For several reasons, however, we do not think that the Court in Payton intended to adopt a per se rule that effectively removes a trial court's discretion to permit the State to reopen its case when a motion for judgment of acquittal is made. First, the Court did not articulate such a rule. To the contrary, in identifying the standard of review applicable to a decision to permit reopening, the Court observed that although such a decision is disfavored, it is nonetheless entitled to "deference" and will be disturbed only "if the trial court abused its discretion." Id. at 558. Indeed, the first sentence of the Court's concluding paragraph reaffirmed that "trial judges have discretion to allow the State to reopen its case-in-chief." Id. at 569. Had the Court intended to adopt a per se rule that a court always abuses its discretion in permitting the State to reopen its case if a motion for judgment of acquittal is pending-which is essentially equivalent to a rule that a trial court has no discretion at all in that circumstance-it likely would have said so directly.

Second, the bulk of the Court's analysis in Payton would have been entirely unnecessary had the Court intended to adopt a per se rule.

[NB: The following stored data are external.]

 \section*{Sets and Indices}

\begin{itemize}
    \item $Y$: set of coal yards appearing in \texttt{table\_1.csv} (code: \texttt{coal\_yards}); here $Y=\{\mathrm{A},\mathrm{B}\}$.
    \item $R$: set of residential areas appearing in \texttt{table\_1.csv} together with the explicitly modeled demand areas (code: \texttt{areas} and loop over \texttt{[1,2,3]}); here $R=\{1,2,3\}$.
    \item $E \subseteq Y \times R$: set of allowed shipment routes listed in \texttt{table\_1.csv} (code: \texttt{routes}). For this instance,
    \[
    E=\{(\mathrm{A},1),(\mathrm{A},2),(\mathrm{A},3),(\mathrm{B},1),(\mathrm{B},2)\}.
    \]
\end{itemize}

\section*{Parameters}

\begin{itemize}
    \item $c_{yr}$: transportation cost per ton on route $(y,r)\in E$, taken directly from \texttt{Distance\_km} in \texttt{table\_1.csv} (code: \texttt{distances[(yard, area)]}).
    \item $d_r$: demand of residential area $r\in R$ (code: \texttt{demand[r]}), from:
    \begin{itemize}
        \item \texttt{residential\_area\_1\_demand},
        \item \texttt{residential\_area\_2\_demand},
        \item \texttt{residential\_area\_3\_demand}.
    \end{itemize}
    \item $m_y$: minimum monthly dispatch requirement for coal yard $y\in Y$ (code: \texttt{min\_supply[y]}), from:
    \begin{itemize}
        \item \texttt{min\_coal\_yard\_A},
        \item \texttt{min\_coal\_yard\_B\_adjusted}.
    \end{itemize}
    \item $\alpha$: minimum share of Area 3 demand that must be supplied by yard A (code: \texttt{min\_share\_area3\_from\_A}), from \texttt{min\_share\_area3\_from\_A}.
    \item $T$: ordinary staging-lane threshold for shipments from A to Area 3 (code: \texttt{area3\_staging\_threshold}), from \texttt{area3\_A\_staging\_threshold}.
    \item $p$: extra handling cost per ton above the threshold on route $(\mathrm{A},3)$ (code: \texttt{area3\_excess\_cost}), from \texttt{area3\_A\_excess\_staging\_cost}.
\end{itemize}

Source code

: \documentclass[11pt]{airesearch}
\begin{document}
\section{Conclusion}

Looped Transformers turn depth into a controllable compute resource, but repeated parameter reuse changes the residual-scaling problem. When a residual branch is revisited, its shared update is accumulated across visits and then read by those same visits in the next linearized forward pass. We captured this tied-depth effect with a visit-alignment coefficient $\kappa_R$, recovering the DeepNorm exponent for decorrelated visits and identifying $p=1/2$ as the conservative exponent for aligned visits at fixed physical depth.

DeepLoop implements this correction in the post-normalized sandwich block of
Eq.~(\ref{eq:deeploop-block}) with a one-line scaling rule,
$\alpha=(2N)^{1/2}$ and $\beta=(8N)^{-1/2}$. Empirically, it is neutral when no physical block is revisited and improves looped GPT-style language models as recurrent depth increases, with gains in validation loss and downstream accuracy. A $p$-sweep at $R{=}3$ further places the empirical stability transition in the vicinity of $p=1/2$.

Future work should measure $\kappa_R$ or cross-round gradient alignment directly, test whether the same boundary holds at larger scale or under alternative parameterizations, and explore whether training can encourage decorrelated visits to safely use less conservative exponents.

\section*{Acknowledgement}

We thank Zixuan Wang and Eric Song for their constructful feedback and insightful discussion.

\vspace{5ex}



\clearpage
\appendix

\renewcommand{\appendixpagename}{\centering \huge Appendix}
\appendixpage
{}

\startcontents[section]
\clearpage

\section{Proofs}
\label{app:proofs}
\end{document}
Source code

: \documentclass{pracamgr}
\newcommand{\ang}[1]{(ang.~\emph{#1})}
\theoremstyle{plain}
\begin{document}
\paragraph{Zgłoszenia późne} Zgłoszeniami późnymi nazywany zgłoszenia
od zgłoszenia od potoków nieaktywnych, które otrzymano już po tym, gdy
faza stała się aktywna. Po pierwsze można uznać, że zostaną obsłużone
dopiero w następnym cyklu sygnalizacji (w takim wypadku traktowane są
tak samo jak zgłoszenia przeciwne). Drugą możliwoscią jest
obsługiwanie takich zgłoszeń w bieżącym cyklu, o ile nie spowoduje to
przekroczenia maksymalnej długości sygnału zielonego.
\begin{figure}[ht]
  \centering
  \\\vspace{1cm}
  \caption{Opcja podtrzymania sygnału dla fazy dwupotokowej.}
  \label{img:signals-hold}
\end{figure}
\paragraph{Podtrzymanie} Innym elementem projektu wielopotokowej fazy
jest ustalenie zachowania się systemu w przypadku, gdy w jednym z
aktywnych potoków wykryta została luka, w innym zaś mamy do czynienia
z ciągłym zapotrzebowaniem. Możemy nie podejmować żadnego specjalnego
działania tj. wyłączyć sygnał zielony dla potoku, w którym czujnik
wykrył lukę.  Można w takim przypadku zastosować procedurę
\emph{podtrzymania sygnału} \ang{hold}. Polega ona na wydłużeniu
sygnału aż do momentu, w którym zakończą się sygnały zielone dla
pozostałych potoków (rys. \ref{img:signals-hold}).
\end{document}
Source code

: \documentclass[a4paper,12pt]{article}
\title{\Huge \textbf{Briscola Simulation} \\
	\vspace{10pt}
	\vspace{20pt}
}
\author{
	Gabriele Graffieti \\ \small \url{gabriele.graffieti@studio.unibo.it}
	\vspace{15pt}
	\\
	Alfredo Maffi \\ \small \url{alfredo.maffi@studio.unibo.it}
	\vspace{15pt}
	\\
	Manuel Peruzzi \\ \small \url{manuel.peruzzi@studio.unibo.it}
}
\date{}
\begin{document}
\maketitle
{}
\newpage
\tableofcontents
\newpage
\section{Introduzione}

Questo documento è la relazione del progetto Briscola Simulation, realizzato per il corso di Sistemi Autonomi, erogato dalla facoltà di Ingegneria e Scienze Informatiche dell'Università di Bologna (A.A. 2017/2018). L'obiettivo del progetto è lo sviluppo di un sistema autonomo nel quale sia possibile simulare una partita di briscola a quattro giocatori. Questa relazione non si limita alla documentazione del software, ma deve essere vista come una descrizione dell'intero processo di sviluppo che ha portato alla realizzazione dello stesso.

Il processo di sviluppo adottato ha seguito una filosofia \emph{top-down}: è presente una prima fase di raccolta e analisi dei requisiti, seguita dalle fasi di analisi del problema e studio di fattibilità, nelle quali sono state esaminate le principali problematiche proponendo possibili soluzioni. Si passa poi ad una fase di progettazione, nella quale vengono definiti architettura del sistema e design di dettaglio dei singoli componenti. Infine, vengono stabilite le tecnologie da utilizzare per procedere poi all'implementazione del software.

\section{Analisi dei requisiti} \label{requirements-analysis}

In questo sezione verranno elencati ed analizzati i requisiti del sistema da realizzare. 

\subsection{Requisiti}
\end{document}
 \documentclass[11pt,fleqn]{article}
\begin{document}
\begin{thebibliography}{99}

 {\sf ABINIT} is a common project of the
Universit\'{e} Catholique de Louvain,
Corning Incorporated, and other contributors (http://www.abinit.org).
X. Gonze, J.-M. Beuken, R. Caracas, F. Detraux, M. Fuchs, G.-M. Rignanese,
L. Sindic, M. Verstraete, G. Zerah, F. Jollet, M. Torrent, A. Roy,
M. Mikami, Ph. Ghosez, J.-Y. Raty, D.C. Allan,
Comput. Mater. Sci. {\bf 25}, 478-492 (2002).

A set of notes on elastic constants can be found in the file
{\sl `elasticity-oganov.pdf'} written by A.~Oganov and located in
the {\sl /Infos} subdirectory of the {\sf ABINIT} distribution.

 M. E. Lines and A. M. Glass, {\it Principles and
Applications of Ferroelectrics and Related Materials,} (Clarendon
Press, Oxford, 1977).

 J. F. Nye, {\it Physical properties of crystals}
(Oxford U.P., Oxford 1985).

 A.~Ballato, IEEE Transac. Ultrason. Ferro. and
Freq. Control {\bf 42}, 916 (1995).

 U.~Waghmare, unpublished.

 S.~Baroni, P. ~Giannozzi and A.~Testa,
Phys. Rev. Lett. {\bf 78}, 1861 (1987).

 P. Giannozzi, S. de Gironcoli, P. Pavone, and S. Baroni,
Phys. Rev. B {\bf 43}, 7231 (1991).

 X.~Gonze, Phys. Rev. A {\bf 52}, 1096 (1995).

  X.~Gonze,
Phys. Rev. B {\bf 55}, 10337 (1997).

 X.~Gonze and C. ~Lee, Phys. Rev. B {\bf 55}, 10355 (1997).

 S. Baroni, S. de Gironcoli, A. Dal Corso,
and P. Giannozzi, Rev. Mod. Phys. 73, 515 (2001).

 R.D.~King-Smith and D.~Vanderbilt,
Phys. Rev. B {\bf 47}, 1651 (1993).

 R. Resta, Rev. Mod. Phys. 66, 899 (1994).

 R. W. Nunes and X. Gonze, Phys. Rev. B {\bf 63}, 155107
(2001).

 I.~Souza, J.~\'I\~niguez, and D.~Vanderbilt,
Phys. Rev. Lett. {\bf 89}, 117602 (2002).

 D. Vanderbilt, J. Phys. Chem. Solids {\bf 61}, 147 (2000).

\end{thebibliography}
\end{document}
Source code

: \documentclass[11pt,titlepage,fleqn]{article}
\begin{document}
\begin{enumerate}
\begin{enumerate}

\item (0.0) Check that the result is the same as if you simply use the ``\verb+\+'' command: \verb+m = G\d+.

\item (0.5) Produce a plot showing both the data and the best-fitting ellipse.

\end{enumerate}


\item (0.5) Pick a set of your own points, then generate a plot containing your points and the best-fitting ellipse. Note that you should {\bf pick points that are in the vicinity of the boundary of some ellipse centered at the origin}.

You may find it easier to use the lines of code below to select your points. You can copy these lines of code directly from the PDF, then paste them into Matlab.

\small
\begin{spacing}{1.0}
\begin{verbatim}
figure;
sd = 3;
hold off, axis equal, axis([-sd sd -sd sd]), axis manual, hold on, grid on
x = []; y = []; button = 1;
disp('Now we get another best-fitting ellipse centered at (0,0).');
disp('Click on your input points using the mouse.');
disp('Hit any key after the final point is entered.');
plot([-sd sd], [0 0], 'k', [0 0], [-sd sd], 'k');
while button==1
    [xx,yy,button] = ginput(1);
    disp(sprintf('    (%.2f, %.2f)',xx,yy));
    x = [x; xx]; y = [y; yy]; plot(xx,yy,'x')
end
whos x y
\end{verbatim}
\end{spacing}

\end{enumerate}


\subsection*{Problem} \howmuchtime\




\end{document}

The first part of the Court's analysis focused on the trial court's abandonment of its impartiality by sua sponte identifying a flaw in the State's case, suggesting that the State reopen its case to fix the flaw, and telling the State how to do so. See generally id. at 561-65. It was in that context that the Court concluded that, regardless of whether the trial court had actually "exhibited bias" against the defendant or just "gave the appearance of" doing so, permitting the State to reopen its case rather than ruling on the motion for judgment of acquittal constituted an abandonment of the court's "role as an impartial and disinterested arbiter." Id. at 564. None of that analysis would have been necessary if there were a per se rule against allowing the State to reopen its case with a motion for judgment of acquittal pending.

The second part of the Court's analysis-which the Court considered "[s]eparate[ly] from the trial judge's duty of impartiality, " id. at 565-focused on whether the trial court abused its discretion in permitting the State to reopen its case, which in turn focused on whether the reopening deprived the defendant of a fair trial. See generally id. at 565-69. In that analysis, the Court stated and then applied the relevant factors identified in Booze to the circumstances before it. Id. at 565. Although the fact that the motion for judgment of acquittal was pending when the court permitted reopening was significant to the Court's analysis, the Court did not treat it as dispositive. To the contrary, the Court focused on the prejudice to the defendant's right to a fair trial that resulted from the type of testimony- cumulative, corroborative, bolstering testimony from a key State's witness whose earlier testimony the court had found confusing, id. at 568-and the timing of the testimony-two days after the witness had first testified, at a time when the jury was likely to give it additional weight, id.-presented on reopening. Again, none of that analysis would have been necessary if there were a per se rule against allowing the State to reopen its case with a motion for judgment of acquittal pending.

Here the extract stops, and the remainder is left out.